Wspólnota Katolickiego Poradnictwa Rodzinnego tworzy swoistą
rodzinę, która już od przeszło trzydziestu lat służy w parafiach,
przygotowując przede wszystkim młode pary do małżeństwa i sporadycznie
spotykając się z małżonkami.
W ciągu dwóch miesięcy w siedmiu rejonach archidiecezji
odbywały się spotkania osób zaangażowanych w Poradnictwie Rodzinnym
w swoich parafiach z bp. Bogdanem Wojtusiem. Spotkania te, mające
wieloletnią tradycję, nazywane są spotkaniami opłatkowymi. Odbyły
się w następujących rejonach: Dziekanowice, Kcynia, Górka Klasztorna,
Gniezno (par. bł. Radzyma Gaudentego, Bydgoszcz (konkatedra), Żnin (
św. Floriana i kaplica Sióstr Służebniczek), Inowrocław (Świętego
Ducha). Uczestniczyło w nich łącznie 230 osób.

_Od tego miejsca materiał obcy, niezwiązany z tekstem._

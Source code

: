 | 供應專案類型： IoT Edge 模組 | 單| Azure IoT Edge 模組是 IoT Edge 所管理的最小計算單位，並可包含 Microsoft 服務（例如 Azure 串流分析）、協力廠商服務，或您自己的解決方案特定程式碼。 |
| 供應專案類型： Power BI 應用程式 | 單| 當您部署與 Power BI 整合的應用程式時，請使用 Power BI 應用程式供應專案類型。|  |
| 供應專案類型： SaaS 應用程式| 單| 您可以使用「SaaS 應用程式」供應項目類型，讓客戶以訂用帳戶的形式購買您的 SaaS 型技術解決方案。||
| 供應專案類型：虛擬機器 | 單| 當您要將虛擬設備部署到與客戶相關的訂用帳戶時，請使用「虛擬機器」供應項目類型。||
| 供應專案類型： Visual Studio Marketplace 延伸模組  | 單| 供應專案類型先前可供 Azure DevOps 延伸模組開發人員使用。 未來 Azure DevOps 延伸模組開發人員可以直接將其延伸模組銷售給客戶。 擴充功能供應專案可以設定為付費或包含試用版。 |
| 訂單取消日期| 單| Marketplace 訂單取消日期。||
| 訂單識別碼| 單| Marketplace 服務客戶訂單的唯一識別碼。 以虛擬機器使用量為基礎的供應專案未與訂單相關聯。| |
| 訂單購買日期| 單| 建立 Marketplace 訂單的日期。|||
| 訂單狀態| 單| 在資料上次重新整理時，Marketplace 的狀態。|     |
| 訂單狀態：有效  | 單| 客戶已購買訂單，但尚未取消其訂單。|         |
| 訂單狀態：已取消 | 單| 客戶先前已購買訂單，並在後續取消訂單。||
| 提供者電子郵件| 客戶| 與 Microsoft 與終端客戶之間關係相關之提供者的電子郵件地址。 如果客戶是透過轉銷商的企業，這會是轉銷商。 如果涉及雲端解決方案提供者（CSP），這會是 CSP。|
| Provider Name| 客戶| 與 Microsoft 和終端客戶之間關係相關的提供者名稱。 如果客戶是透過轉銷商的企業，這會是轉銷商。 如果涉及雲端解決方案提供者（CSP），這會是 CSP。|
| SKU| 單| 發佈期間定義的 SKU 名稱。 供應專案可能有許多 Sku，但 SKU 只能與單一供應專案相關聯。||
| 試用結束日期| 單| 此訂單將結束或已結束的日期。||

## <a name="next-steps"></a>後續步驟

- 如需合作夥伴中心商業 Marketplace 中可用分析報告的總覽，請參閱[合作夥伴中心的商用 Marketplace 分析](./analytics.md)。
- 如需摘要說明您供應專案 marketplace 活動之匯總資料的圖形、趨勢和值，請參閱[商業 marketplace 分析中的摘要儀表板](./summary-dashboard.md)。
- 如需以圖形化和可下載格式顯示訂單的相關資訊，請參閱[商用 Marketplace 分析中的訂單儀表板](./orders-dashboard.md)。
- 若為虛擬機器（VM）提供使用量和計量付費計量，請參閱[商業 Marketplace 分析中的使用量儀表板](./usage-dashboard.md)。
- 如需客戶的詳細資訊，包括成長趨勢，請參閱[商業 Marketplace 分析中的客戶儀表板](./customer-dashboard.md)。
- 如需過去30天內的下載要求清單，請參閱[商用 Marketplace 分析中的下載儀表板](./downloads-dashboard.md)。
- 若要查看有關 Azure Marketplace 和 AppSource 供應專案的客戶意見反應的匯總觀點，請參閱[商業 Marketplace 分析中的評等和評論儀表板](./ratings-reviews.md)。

W ramach tych spotkań miała miejsce wspólna Eucharystia,
po niej w domach parafialnych dzielenie się opłatkiem, zawsze połączone
z uroczystą oprawą, a przy wspólnym posiłku, przy śpiewie kolęd,
wymiana doświadczeń służby w Poradnictwie oraz wysłuchanie bieżących
informacji. Nie obyło się też bez tradycyjnych prezentów. Uczestnicy
spotkań, którzy przybywali w wielu przypadkach ze współmałżonkami,
otrzymali w prezencie program duszpasterski na rok 2002 oraz jeden
z numerów czasopisma List, poświęcony małżeństwu i rodzinie. Współorganizatorami
spotkań byli dekanalni referenci ds. rodzin (ks. A. Sypniewski, ks.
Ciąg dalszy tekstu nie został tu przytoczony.